[3290] in Release_7.7_team

home help back first fref pref prev next nref lref last post

Re: Athena Disconnected Operation White Paper Draft 2.

daemon@ATHENA.MIT.EDU (Derek Atkins)
Fri May 24 18:37:56 2002

To: Bill Cattey <wdc@MIT.EDU>
Cc: source-developers@MIT.EDU, release-team@MIT.EDU
From: Derek Atkins <warlord@MIT.EDU>
Date: 24 May 2002 18:37:53 -0400
In-Reply-To: <1022277980.1310.80.camel@tokata.mit.edu>
Message-ID: <sjmsn4hjhoe.fsf@kikki.mit.edu>
MIME-Version: 1.0
Content-Type: multipart/mixed; boundary="=-=-="

--=-=-=

Speaking of which, here is my proposal.  The proposal still has
a bunch of questions, and is still limited in scope.  But I'd
like to hear feedback on the architecture and discussion on the
key open issues.

Thanks,

-derek


--=-=-=
Content-Disposition: attachment; filename=Disconnected.txt
Content-Description: Disconnected Operations Draft Proposal


Ideas on disconnected operations

Derek Atkins
2002-05-21
2002-05-24 (v1.2)

0. Introduction and Assumptions:

This document explores a framework for handling network services on a
machine that supports disconnected operations.  In particular it
focuses on status notifications to enable both the system and user
environments to handle the transition between different operational
states.  Specifically, we explore methods to start and stop both
system and user processes when the system changes state (see below for
a list of states).

While what is described herein is necessary for a clean, disconnected
Athena environment, it is specifically NOT sufficient for such an
environment.  This document does NOT explore all the ramifications of
disconnected operations, nor all the requirements for disconnected
operations.  For that discussion please see Bill Cattey's Disconnected
Operations white paper.  Herein we limit discussion solely to handling
network services cleanly in a situation where the network may go away.

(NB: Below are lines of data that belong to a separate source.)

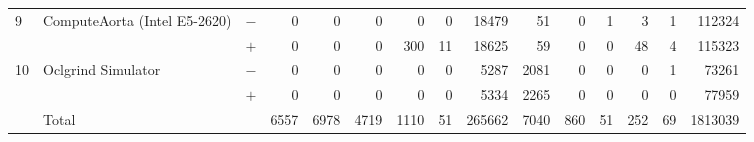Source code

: \begin{tabular}{lll | rrrrrr | rrrrrr }
\hline
\multirow{ 2}{*}{9} & \multirow{ 2}{*}{ComputeAorta (Intel E5-2620)} & $-$ & 0 & 0 & 0 & 0 & 0 & 18479       & 51 & 0 & 1 & 3 & 1 & 112324 \\& & $+$ & 0 & 0 & 0 & 300 & 11 & 18625 & 59 & 0 & 0 & 48 & 4 & 115323 \\
\hline
\multirow{ 2}{*}{10} & \multirow{ 2}{*}{Oclgrind Simulator} & $-$ & 0 & 0 & 0 & 0 & 0 & 5287       & 2081 & 0 & 0 & 0 & 1 & 73261 \\& & $+$ & 0 & 0 & 0 & 0 & 0 & 5334 & 2265 & 0 & 0 & 0 & 0 & 77959 \\
  \midrule
  
\multirow{ 2}{*}{} & \multirow{ 2}{*}{Total} & \multirow{ 2}{*}{} &
\multirow{ 2}{*}{6557} & \multirow{ 2}{*}{6978} & \multirow{ 2}{*}{4719} & \multirow{ 2}{*}{1110} & \multirow{ 2}{*}{51} & \multirow{ 2}{*}{265662} & \multirow{ 2}{*}{7040} & \multirow{ 2}{*}{860} & \multirow{ 2}{*}{51} & \multirow{ 2}{*}{252} & \multirow{ 2}{*}{69} & \multirow{ 2}{*}{1813039} \\
\\

  \bottomrule
\end{tabular}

We make the following assumptions about the architecture of the
service signaling framework:

* multiple users could be logged in per machine.  While an unlikely
  occurrence, one never knows how people will use machines.  It's best
  to slightly over-engineer to a tougher assumption than to
  under-engineer and have an unlikely situation actually occur.

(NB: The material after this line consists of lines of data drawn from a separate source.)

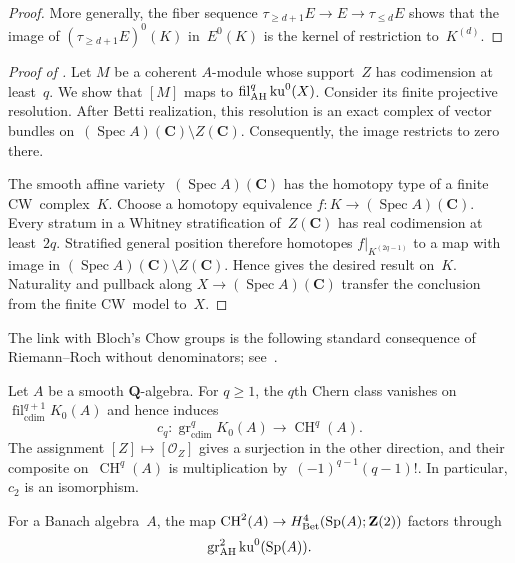 \documentclass[11pt,a4paper]{amsart}
\newcommand{\cref}[1]{\zcref{#1}}
\numberwithin{equation}{section}
\theoremstyle{plain}
\theoremstyle{definition}
\theoremstyle{remark}
\newcommand{\ZZ}{\mathbf{Z}}
\newcommand{\QQ}{\mathbf{Q}}
\newcommand{\CC}{\mathbf{C}}
\newcommand{\AH}{\textnormal{AH}}
\newcommand{\Bet}{\textnormal{Bet}}
\newcommand{\CH}{\operatorname{CH}}
\newcommand{\Spec}{\operatorname{Spec}}
\newcommand{\Sp}{\operatorname{Sp}}
\newcommand{\cdim}{\operatorname{cdim}}
\newcommand{\fil}{\operatorname{fil}}
\newcommand{\gr}{\operatorname{gr}}
\newcommand{\ku}{\operatorname{ku}}
\newcommand{\shf}[1]{\mathcal{#1}}
\begin{document}
\begin{proof}
  More generally, the fiber sequence
  \(\tau_{\geq d+1}E\to E\to\tau_{\leq d}E\)
  shows that the image of \((\tau_{\geq d+1}E)^{0}(K)\)
  in~\(E^{0}(K)\) is the kernel of restriction to~\(K^{(d)}\).
\end{proof}

\begin{proof}[Proof of \cref{fils}]
  Let \(M\) be a coherent \(A\)-module whose support~\(Z\)
  has codimension at least~\(q\).
  We show that \([M]\) maps to \(\fil^{q}_{\AH}\ku^{0}(X)\).
  Consider its finite projective resolution.
  After Betti realization,
  this resolution is an exact complex of vector
  bundles on~\((\Spec A)(\CC)\setminus Z(\CC)\).
  Consequently,
  the image restricts to zero there.

  The smooth affine variety~\((\Spec A)(\CC)\)
  has the homotopy type of a finite CW~complex~\(K\).
  Choose a homotopy equivalence \(f\colon K\to(\Spec A)(\CC)\).
  Every stratum
  in a Whitney stratification of~\(Z(\CC)\)
  has real codimension at least~\(2q\).
  Stratified general position therefore homotopes
  \(f\rvert_{K^{(2q-1)}}\)
  to a map with image in \((\Spec A)(\CC)\setminus Z(\CC)\).
  Hence \cref{xdm1cd} gives the desired result on~\(K\).
  Naturality and pullback along \(X\to(\Spec A)(\CC)\) transfer the conclusion from
  the finite CW~model to~\(X\).
\end{proof}

The link with Bloch’s Chow groups
is the following standard consequence
of Riemann–Roch without denominators;
see~\cite[Example~15.3.5]{Fulton98}.

\begin{proposition}\label{x4oj1b}
  Let \(A\) be a smooth \(\QQ\)-algebra.
  For \(q\geq1\), the \(q\)th Chern class vanishes on
  \(\fil^{q+1}_{\cdim}K_{0}(A)\) and hence induces
  \begin{equation*}
    c_{q}\colon
    \gr^{q}_{\cdim}K_{0}(A)\to\CH^{q}(A).
  \end{equation*}
  The assignment \([Z]\mapsto[\shf O_{Z}]\) gives a surjection in the
  other direction, and their composite on~\(\CH^{q}(A)\) is
  multiplication by~\((-1)^{q-1}(q-1)!\).
  In particular, \(c_{2}\) is an isomorphism.
\end{proposition}

\begin{corollary}\label{xxjrs2}
  For a Banach algebra~\(A\),
  the map
  \(\CH^{2}(A)\to H^{4}_{\Bet}(\Sp(A);\ZZ(2))\)
  factors through
  \begin{equation*}
    \gr^{2}_{\AH}\ku^{0}(\Sp(A)).
  \end{equation*}
\end{corollary}
\end{document}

* each user on the host can/will run a "network daemon"(1) in their
  environment.

* we can insert a script (or set of scripts) that will be run at at of
  the four state transitions:
  - suspend/hibernate
  - resume/wakeup
  - net-up
  - net-down (note that you cannot assume a clean net-down operation,
    as the user may have pulled the plug from the card or ejected a PC
    Card by hand rather that performing a soft shutdown).

The following sections describe the various pieces of the proposed
architecture to signal state transitions and handle service activity.


1. User Network Daemon:

The User Network Daemon process runs in the user's environment and
"subscribes" to state transition events.  When an event occurs, the
network daemon runs appropriate user-defined actions based upon the
type of event.  For example, when the network comes back online (a
transition to net-up), the network daemon can ask the user to renew
their tickets and then re-subscribe to zephyr, push out a print queue,
etc.

Question 1: should this application do the kerberos renewal itself
            (including asking the user for their password), or should
            it let the user do it itself (and wait for an
            acknowledgment)?

Question 2: What kind of UI should it have?  Should it have a GUI or
            command-line?  If command-line, how do you make sure that
            it has a controlling TTY for user input?


2. Architecture Options:

Standard scripts for going on-net and off-net are run in root's
environment, generally from the PCMCIA card manager daemon.  The
question is: how do you signal all the user's "network daemon"
applications that a network event has occurred?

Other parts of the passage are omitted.